One remnant in Ribblesdale – Ashes Pasture – is currently subject to a fundraising appeal. This beautiful site boasts some incredibly rare wild flowers such as lesser butterfly orchid and may provide feeding areas for charismatic birds including black grouse and curlew. Yorkshire Wildlife Trust is seeking funds to save it forever. If you can spare a few pounds to help with this, please visit www.ywt.org.uk/donate.

Elsewhere, in a few corners of the countryside – usually those protected by a nature conservation charity such as Yorkshire Wildlife Trust, or perhaps where an environmentally-conscious farmer has put part of the land into a countryside stewardship scheme – you may still find wildflower meadows. They are a window back in time, a multi-coloured hint at what the landscape would have once looked like and has sadly been lost.

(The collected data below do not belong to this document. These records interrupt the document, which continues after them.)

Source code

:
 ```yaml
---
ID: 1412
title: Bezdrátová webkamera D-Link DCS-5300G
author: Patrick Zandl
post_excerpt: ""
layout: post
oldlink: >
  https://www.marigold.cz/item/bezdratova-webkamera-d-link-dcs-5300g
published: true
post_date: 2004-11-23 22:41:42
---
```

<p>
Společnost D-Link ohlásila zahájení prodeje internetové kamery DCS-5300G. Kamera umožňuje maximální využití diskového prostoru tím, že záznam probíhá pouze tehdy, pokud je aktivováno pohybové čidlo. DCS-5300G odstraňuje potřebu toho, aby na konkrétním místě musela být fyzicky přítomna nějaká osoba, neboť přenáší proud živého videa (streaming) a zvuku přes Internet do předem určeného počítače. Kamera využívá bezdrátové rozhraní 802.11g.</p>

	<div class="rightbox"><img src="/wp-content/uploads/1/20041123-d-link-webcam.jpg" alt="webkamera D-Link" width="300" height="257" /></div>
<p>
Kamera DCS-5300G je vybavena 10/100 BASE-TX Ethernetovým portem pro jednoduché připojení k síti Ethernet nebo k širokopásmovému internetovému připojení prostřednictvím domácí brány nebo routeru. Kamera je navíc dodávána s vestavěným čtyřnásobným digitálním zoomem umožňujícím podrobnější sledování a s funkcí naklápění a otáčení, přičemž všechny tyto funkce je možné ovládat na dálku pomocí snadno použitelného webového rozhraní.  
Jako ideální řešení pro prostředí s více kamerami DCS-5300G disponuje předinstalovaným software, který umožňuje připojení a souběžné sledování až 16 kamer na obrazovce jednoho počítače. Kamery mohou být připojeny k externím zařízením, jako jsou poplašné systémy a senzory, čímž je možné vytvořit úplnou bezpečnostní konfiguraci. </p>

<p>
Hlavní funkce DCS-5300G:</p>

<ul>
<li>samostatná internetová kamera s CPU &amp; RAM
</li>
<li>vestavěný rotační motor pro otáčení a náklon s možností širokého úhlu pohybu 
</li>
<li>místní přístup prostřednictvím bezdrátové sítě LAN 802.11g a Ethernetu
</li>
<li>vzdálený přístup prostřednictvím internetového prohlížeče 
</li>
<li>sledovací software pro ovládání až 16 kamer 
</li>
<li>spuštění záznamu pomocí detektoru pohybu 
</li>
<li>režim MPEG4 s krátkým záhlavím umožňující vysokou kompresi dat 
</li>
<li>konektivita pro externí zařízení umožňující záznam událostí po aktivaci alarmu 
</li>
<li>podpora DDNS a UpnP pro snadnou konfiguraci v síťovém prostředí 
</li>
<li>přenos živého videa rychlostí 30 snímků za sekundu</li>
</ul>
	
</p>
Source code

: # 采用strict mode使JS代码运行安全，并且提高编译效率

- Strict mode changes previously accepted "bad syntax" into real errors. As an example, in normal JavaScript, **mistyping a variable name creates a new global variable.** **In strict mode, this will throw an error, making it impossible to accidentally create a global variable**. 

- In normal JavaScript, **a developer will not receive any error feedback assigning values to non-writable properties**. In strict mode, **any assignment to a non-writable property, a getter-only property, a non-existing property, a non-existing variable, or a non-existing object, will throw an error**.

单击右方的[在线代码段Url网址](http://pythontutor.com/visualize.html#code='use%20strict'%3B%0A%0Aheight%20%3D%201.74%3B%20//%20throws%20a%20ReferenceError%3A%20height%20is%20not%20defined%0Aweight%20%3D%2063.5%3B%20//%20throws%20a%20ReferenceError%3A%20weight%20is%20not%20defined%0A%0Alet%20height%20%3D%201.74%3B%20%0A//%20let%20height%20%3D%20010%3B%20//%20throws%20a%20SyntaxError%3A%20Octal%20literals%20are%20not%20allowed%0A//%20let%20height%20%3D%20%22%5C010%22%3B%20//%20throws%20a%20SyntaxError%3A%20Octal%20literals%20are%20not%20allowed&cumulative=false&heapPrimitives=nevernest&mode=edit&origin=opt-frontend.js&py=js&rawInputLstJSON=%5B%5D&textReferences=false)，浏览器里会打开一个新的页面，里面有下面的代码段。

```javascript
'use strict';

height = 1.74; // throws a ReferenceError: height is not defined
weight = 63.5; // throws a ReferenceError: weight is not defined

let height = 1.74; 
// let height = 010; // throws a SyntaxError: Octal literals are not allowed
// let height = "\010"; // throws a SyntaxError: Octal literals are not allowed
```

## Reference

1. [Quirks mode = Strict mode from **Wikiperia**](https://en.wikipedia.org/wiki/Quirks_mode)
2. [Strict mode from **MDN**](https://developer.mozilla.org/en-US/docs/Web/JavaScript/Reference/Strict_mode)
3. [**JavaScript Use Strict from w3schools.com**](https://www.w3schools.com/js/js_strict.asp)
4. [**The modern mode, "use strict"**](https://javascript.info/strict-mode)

Wheldrake Ings Nature Reserve near York has one of England’s finest lowland meadows. This type of seasonally-flooded meadow lying in the floodplain of the River Derwent is very rare in England. It has a characteristic assemblage of plants including grasses such as meadow foxtail and crested dog’s-tail, and flowers including the crimson raspberry-like heads of great burnet and yellows of meadow vetchling and meadow buttercup. Traditional management over centuries has continued under Yorkshire Wildlife Trust’s stewardship and this has maintained the diversity of wild flowers.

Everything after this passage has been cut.